General characteristics as T–class
- Class & type: T-class destroyer
- Displacement: 1,710 long tons (1,737 t) – 1,730 long tons (1,758 t) (standard nominal); 1,780 long tons (1,809 t) – 1,810 long tons (1,839 t) (actual); 2,505 long tons (2,545 t) – 2,545 long tons (2,586 t) (deep load);
- Length: 339 ft 6 in (103.48 m) pp; 362 ft 9 in (110.57 m) oa;
- Beam: 35 ft 8 in (10.87 m)
- Draught: 14 ft 2 in (4.32 m)
- Propulsion: 2 shaft Parsons geared turbines; 2 Admiralty 3-drum boilers; 40,000 shp (30,000 kW);
- Speed: 36.75 knots (42.29 mph; 68.06 km/h)
- Complement: 180-225
- Armament: 4 × 4.7-inch (120-mm) QF Mk IX guns (4×1); 2 × 40mm Bofors (1x2); 8 × 20 mm guns anti-aircraft guns; 8 × 21-inch (533 mm) torpedo tubes (2×4);

General characteristics as Type 16
- Class & type: Type 16 frigate
- Displacement: 1,800 long tons (1,800 t) standard; 2,300 long tons (2,300 t) full load;
- Length: 362 ft 9 in (110.57 m) o/a
- Beam: 37 ft 9 in (11.51 m)
- Draught: 14 ft 6 in (4.42 m)
- Propulsion: 2 × Admiralty 3-drum boilers; Steam turbines, 40,000 shp; 2 shafts;
- Speed: 32 knots (37 mph; 59 km/h) full load
- Complement: 175
- Sensors & processing systems: Type 293Q target indication Radar; Type 974 navigation Radar; Type 1010 Cossor Mark 10 IFF; Type 146B search Sonar; Type 147 depth finder Sonar; Type 162 target classification Sonar; Type 174 attack Sonar;
- Armament: 1 × twin 4 in gun Mark 19; 1 × twin 40 mm Bofors gun Mk.5; 5 × single 40 mm Bofors gun Mk.9; 2 × Squid A/S mortar; 1 × quad 21 in (533 mm) tubes for Mk.9 torpedoes;

= HMS Termagant (R89) =

T-class destroyer converted to Type 16 frigate of the Royal Navy

HMS Termagant was a T-class destroyer of the Royal Navy that saw service during the Second World War. She was built by William Denny and Brothers, of Dumbarton and launched on 22 March 1943. She was scrapped in 1965.

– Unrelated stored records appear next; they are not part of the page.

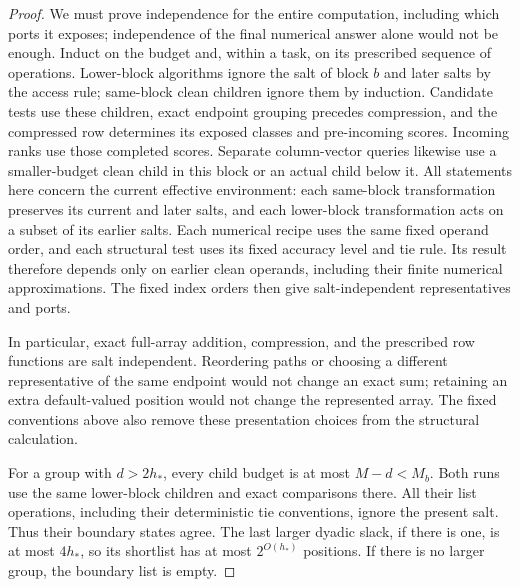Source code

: \begin{proof}
We must prove independence for the entire computation, including which ports it exposes; independence of the final numerical answer alone would not be enough. Induct on the budget and, within a task, on its prescribed sequence of operations.  Lower-block algorithms ignore the salt of block $b$ and
later salts by the access rule; same-block clean children ignore them
by induction.  Candidate tests use these children, exact endpoint
grouping precedes compression, and the compressed row determines its
exposed classes and pre-incoming scores.  Incoming ranks use those
completed scores.  Separate column-vector queries likewise use a
smaller-budget clean child in this block or an actual child below it.
All statements here concern the current effective environment: each
same-block transformation preserves its current and later salts, and
each lower-block transformation acts on a subset of its earlier salts.
Each numerical recipe uses the same fixed operand
order, and each structural test uses its fixed accuracy level and tie
rule.  Its result therefore depends only on earlier clean operands,
including their finite numerical approximations.  The fixed index
orders then give salt-independent representatives and ports.

In particular, exact full-array addition, compression, and the prescribed
row functions are salt independent.  Reordering paths or choosing a
different representative of the same endpoint would not change an exact
sum; retaining an extra default-valued position would not change the
represented array.  The fixed conventions above also remove these
presentation choices from the structural calculation.

For a group with $d>2h_*$, every child budget is at most $M-d<M_b$.
Both runs use the same lower-block children and exact comparisons there.
All their list operations, including their deterministic tie conventions,
ignore the present salt.  Thus their boundary states agree.  The last
larger dyadic slack, if there is one, is at most $4h_*$, so its shortlist
has at most $2^{O(h_*)}$ positions.  If there is no larger group, the
boundary list is empty.


\end{proof}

==Design and construction==
The British Admiralty ordered the eight destroyers of the T-class on 14 March 1941 as the 6th Emergency Flotilla. The T-class were War Emergency Programme destroyers, intended for general duties, including use as anti-submarine escort, and were to be suitable for mass-production. They were based on the hull and machinery of the pre-war J-class destroyers, but with a lighter armament (effectively whatever armament was available) in order to speed production. The T-class closely resembled the preceding S-class, but unlike the S-class, were not fitted for operations in the Arctic.

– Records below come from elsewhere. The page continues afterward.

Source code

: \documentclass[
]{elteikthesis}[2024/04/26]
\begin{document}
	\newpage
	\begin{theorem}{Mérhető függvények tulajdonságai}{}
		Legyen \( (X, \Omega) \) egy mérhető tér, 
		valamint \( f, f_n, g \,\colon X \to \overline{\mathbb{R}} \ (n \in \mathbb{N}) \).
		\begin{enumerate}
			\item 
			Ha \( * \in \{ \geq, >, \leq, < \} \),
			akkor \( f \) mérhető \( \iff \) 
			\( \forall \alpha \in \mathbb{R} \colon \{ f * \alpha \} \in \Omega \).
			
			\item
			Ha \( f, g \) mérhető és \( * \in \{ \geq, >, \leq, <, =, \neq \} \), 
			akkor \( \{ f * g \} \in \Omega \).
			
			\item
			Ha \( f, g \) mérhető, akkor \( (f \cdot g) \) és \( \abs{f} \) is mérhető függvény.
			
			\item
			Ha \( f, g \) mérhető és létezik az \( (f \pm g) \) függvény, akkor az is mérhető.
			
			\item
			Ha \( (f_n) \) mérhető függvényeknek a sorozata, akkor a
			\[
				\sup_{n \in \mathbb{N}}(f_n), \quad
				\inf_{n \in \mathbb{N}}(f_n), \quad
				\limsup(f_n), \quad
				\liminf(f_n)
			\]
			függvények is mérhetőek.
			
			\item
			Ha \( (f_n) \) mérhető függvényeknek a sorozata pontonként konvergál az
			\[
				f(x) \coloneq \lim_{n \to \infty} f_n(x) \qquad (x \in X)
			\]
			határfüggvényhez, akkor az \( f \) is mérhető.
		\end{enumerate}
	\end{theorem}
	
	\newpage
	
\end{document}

The T-class were 362 ft 9 in long overall, 348 ft 0 in at the waterline and 339 ft 6 in between perpendiculars, with a beam of 35 ft 8 in and a draught of 10 ft 0 in mean and 14 ft 3 in full load. Displacement was 1802 LT standard and 2530 LT full load. Two Admiralty 3-drum water-tube boilers supplied steam at 300 psi and 630 F to two sets of Parsons single-reduction geared steam turbines, which drove two propeller shafts. The machinery was rated at 40000 shp giving a maximum speed of 36 kn and 32 kn at full load. 615 tons of oil were carried, giving a range of 4675 nmi at 20 kn.

The ship had a main gun armament of four 4.7 inch (120 mm) QF Mk. IX guns, capable of elevating to an angle of 55 degrees, giving a degree of anti-aircraft capability. The close-in anti-aircraft armament, varied between ships of the class, but Termagant was fitted with one Hazemayer stabilised twin mount for the Bofors 40 mm gun and eight Oerlikon 20 mm cannons (4 twin mounts). Two quadruple mounts for 21 inch (533 mm) torpedoes were fitted, while the ship had a depth charge outfit of four depth charge mortars and two racks, with a total of 70 charges carried. She was fitted with an extra 40-mm Bofors gun while operating in the Mediterranean in 1944, and later with another Bofors gun when deployed to the Pacific.

Termagant was fitted with a Type 272 surface warning radar and a high-frequency direction finding (HF/DF) aerial on the ship's lattice foremast, together with a Type 291 air warning radar on a pole mast aft. A Type 285 fire control radar integrated with the ship's high-angle gun director. She had a crew of 179 officers and other ranks.

Termagant was laid down at Denny's Dumbarton shipyard on 25 November 1941 and was launched on 22 March 1943. She was completed on 18 October 1943, and assigned the Pennant number R89.

===Type 16 conversion===
After the end of the Second World War and as the Cold War started, the Royal Navy found itself with a shortage of fast anti-submarine escorts capable of dealing with modern Soviet diesel-electric submarines, with existing sloops and frigates too slow. At the same time, the relatively recent War Emergency destroyers, with their low-angle guns and basic fire control systems, were considered unsuitable for modern warfare, so it was decided to convert these obsolete destroyers into fast escorts, acting as a stop-gap solution until new-build ships, such as the Type 12 frigates could be built in sufficient numbers. The Type 16 frigate was a simple "second-rate" conversion, less capable than the "first-rate" Type 15, but cheaper and quicker to convert.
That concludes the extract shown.